Woran es der Welt nicht mangelt, sind hingegen Nebenaufgaben. Nahezu alles, was man in bisherigen Open-World-Rennspielen an Nebentätigkeiten gesehen hat, ist hier vertreten und wartet zwischen den Blockbuster-Missionen darauf. erledigt zu werden. Sogar eine Abwandlung der aus Forza Horizon bekannten Scheunenfunde ist dabei. Im Grunde machen die auch hier wirklich Spaß, allerdings gibt es auch hier eine Entscheidung, über die sich wohl nicht jeder freuen dürfte. Damit ist nicht gemeint, dass man hier nicht einfach das komplette Auto auf einmal, sondern stets mehrere Einzelteile ausfindig machen muss - die Idee ist sogar wirklich cool. Vielmehr stört es, das die Teile manchmal an total absurden Stellen versteckt sind, bei denen man sich fragt, wie sie jemals dahin gekommen sind. Wenn man sich schon für so eine Idee entscheidet, dann sollte man die einzelnen Teile auch bitte an logischen Punkten verteilen, und nicht etwa auf einem einsam stehenden Felsbrocken, der nur durch einen meterweiten Sprung erreichbar ist.

In die Länge gezogenes Tuning

All das bisher Genannte ist zwar ärgerlich, aber die für Spieler mit Abstand merkwürdigste Entscheidung, die in Sachen Gameplaymechanik entschieden wurde, betrifft wohl das Tuning. Auch hier muss man zunächst sagen, dass es eigentlich ganz cool ist, auf welche vielfältige Weise man seine Boliden mit den Speedcards, mit denen man hier sechs unterschiedliche leistungsbezogene Tunings durchführt, aufmotzen kann.
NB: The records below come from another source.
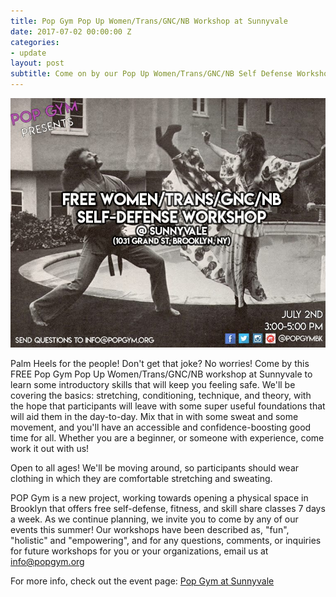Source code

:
 ```yaml
---
title: Pop Gym Pop Up Women/Trans/GNC/NB Workshop at Sunnyvale
date: 2017-07-02 00:00:00 Z
categories:
- update
layout: post
subtitle: Come on by our Pop Up Women/Trans/GNC/NB Self Defense Workshop at Sunnyvale on 07/02!
---
```


![Pop Gym at Sunnyvale](/assets/sunnyvale.jpg)

Palm Heels for the people! Don't get that joke? No worries! Come by this FREE Pop Gym Pop Up  Women/Trans/GNC/NB workshop at Sunnyvale to learn some introductory skills that will keep you feeling safe. We'll be covering the basics: stretching, conditioning, technique, and theory, with the hope that participants will leave with some super useful foundations that will aid them in the day-to-day. Mix that in with some sweat and some movement, and you'll have an accessible and confidence-boosting good time for all. Whether you are a beginner, or someone with experience, come work it out with us!

Open to all ages! We'll be moving around, so participants should wear clothing in which they are comfortable stretching and sweating.

POP Gym is a new project, working towards opening a physical space in Brooklyn that offers free self-defense, fitness, and skill share classes 7 days a week. As we continue planning, we invite you to come by any of our events this summer! Our workshops have been described as, "fun", "holistic" and "empowering", and for any questions, comments, or inquiries for future workshops for you or your organizations, email us at info@popgym.org


For more info, check out the event page: [Pop Gym at Sunnyvale](https://www.facebook.com/events/431949300506435/)
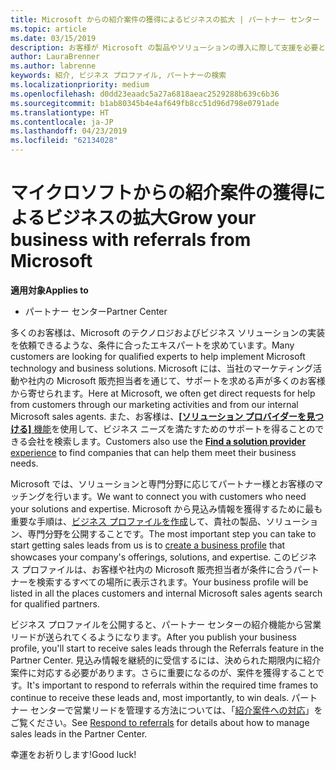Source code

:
 ```yaml
---
title: Microsoft からの紹介案件の獲得によるビジネスの拡大 | パートナー センター
ms.topic: article
ms.date: 03/15/2019
description: お客様が Microsoft の製品やソリューションの導入に際して支援を必要とする場合に、パートナーは見込み客情報を取得し、商談を始めることができます。
author: LauraBrenner
ms.author: labrenne
keywords: 紹介, ビジネス プロファイル, パートナーの検索
ms.localizationpriority: medium
ms.openlocfilehash: d0dd23eaadc5a27a6818aeac2529288b639c6b36
ms.sourcegitcommit: b1ab80345b4e4af649fb8cc51d96d798e0791ade
ms.translationtype: HT
ms.contentlocale: ja-JP
ms.lasthandoff: 04/23/2019
ms.locfileid: "62134028"
---
```

<!-- FWLink:  https://go.microsoft.com/fwlink/?linkid=849775 (top of page) -->

# <a name="grow-your-business-with-referrals-from-microsoft"></a><span data-ttu-id="1d6f4-104">マイクロソフトからの紹介案件の獲得によるビジネスの拡大</span><span class="sxs-lookup"><span data-stu-id="1d6f4-104">Grow your business with referrals from Microsoft</span></span>

<span data-ttu-id="1d6f4-105">**適用対象**</span><span class="sxs-lookup"><span data-stu-id="1d6f4-105">**Applies to**</span></span>

-  <span data-ttu-id="1d6f4-106">パートナー センター</span><span class="sxs-lookup"><span data-stu-id="1d6f4-106">Partner Center</span></span>

<span data-ttu-id="1d6f4-107">多くのお客様は、Microsoft のテクノロジおよびビジネス ソリューションの実装を依頼できるような、条件に合ったエキスパートを求めています。</span><span class="sxs-lookup"><span data-stu-id="1d6f4-107">Many customers are looking for qualified experts to help implement Microsoft technology and business solutions.</span></span> <span data-ttu-id="1d6f4-108">Microsoft には、当社のマーケティング活動や社内の Microsoft 販売担当者を通じて、サポートを求める声が多くのお客様から寄せられます。</span><span class="sxs-lookup"><span data-stu-id="1d6f4-108">Here at Microsoft, we often get direct requests for help from customers through our marketing activities and from our internal Microsoft sales agents.</span></span> <span data-ttu-id="1d6f4-109">また、お客様は、[**[ソリューション プロバイダーを見つける]** 機能](https://www.microsoft.com/solution-providers/search)を使用して、ビジネス ニーズを満たすためのサポートを得ることのできる会社を検索します。</span><span class="sxs-lookup"><span data-stu-id="1d6f4-109">Customers also use the [**Find a solution provider** experience](https://www.microsoft.com/solution-providers/search) to find companies that can help them meet their business needs.</span></span> 

<span data-ttu-id="1d6f4-110">Microsoft では、ソリューションと専門分野に応じてパートナー様とお客様のマッチングを行います。</span><span class="sxs-lookup"><span data-stu-id="1d6f4-110">We want to connect you with customers who need your solutions and expertise.</span></span> <span data-ttu-id="1d6f4-111">Microsoft から見込み情報を獲得するために最も重要な手順は、[ビジネス プロファイルを作成](create-a-marketing-profile.md)して、貴社の製品、ソリューション、専門分野を公開することです。</span><span class="sxs-lookup"><span data-stu-id="1d6f4-111">The most important step you can take to start getting sales leads from us is to [create a business profile](create-a-marketing-profile.md) that showcases your company's offerings, solutions, and expertise.</span></span> <span data-ttu-id="1d6f4-112">このビジネス プロファイルは、お客様や社内の Microsoft 販売担当者が条件に合うパートナーを検索するすべての場所に表示されます。</span><span class="sxs-lookup"><span data-stu-id="1d6f4-112">Your business profile will be listed in all the places customers and internal Microsoft sales agents search for qualified partners.</span></span> 

 <span data-ttu-id="1d6f4-113">ビジネス プロファイルを公開すると、パートナー センターの紹介機能から営業リードが送られてくるようになります。</span><span class="sxs-lookup"><span data-stu-id="1d6f4-113">After you publish your business profile, you'll start to receive sales leads through the Referrals feature in the Partner Center.</span></span> <span data-ttu-id="1d6f4-114">見込み情報を継続的に受信するには、決められた期限内に紹介案件に対応する必要があります。さらに重要になるのが、案件を獲得することです。</span><span class="sxs-lookup"><span data-stu-id="1d6f4-114">It's important to respond to referrals within the required time frames to continue to receive these leads and, most importantly, to win deals.</span></span> <span data-ttu-id="1d6f4-115">パートナー センターで営業リードを管理する方法については、「[紹介案件への対応](responding-to-referrals.md)」をご覧ください。</span><span class="sxs-lookup"><span data-stu-id="1d6f4-115">See [Respond to referrals](responding-to-referrals.md) for details about how to manage sales leads in the Partner Center.</span></span>  

<span data-ttu-id="1d6f4-116">幸運をお祈りします!</span><span class="sxs-lookup"><span data-stu-id="1d6f4-116">Good luck!</span></span>

<!-- 
*  [Analyze your business profile](analyze-your-marketing-profile.md) Regularly review and optimize your business profile to make sure you’re getting in front of your target customers.
-->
Allerdings wird dies durch die Tatsache zu nicht gemacht, dass man die Speedcards nicht unter seinen Autos hin und her tauschen kann. Man muss also für jedes einzelne Auto neue Speedcards haben. Selbstverständlich kann man aber nicht nur mit einem Auto auskommen. Denn zumindest benötigt man für jeden Wettbewerb einen eigenen Wagen, sprich man muss einen eigenen Wagen für Drift-Rennen auftunen, einen für Straßenrennen und so weiter. Im Klartext bedeutet das, das man verschiedene Rennen öfters fahren muss, um so genügend Speedcards zu gewinnen, um seine Autos in konkurrenzfähige Leistungsklassen zu bekommen. Wirklich verkürzen kann man dieses Prozedere nicht. Es gibt zwar auch in Need for Speed Payback ein Lootboxen-System, hier Lieferungen genannt, dass mit Echtgeld bezahlt wird, allerdings stecken in diesen Lieferungen nur sehr selten leistungssteigernde Sachen. In der Regel sind hier nur Spielgeld und optische Verschönerungen enthalten, die allerdings keinerlei Auswirkungen auf die Leistungsklasse haben.

Schön anzusehen ist es ja

Auch wenn ich oben geschrieben habe, dass die Spielwelt leblos wirkt, ist sie dennoch hübsch anzusehen. Gerade durch die Abwechslung, die sie mit ihren unterschiedlichen Arealen bietet, ihrer teils enormen Sichtweite sowie den stimmigen Lichteffekten, lädt sie einen nahezu auf eine Erkundungsfahrt ein. Höhepunkt sind aber einmal mehr die Wagenmodelle. Die sehen nämlich wirklich klasse aus, wenngleich sie auch nicht mit dem Detailreichtum eines Forza Motorsport 7 oder Gran Turismo Sport mithalten können. Leider gibt es im Gegenzug aber auch immer wieder unschöne Pop-ups oder Texturen, die quasi vor einem nachgeladen werden. Das ist wirklich schade und raubt dem Spiel ein wenig von seiner an für sich tollen grafischen Stimmung.
Beim Sound ist ebenfalls nicht alles perfekt, denn auch hier gibt es teilweise gravierende Unterschiede. Während sich manche Wagen wie Rasenmäher anhören, klingen andere wiederum genauso, wie man sich das wünscht.

Freiwilliger Onlinemodus
Besonders gut kann man den Unterschied online hören. Im Onlinemodus, der nun nicht mehr aufgezwungen wird, sondern optional ist, kann man nämlich gegen andere Spieler in Rennen antreten. Allerdings wirken diese Rennen ein wenig so, als ob sie nachträglich implementiert wurden. Wer online spielen möchte, sollte deswegen auch lieber die sogenannten Auto-Log Challenges spielen, in denen man die Zeiten anderer Spieler unterbieten muss. Das macht erstaunlicherweise wirklich Spaß und weiß einen durchaus lange zu motivieren.

Fazit:
Bild unseres Mitarbeiters Stefan Heppert Für mich ist Need for Speed Payback das Spiel der vergebenen Chance. An für sich hätte es den krönenden Abschluss eines grandiosen Rennspiel-Herbstes sein können, denn gerade das arcadige Fahrgefühl ist toll. Doch leider führen mehrere kleinere und auch größere Gameplay-Entscheidungen (Speedkarten nicht auf andere Wagen übertragbar, wichtige Momente der Blockbuster-Missionen erlebt man nur passiv mit, etc.) dazu, das Need for Speed Payback schlussendlich zwar immer noch ein gutes, aber eben kein grandioses Arcade-Rennspiel geworden ist.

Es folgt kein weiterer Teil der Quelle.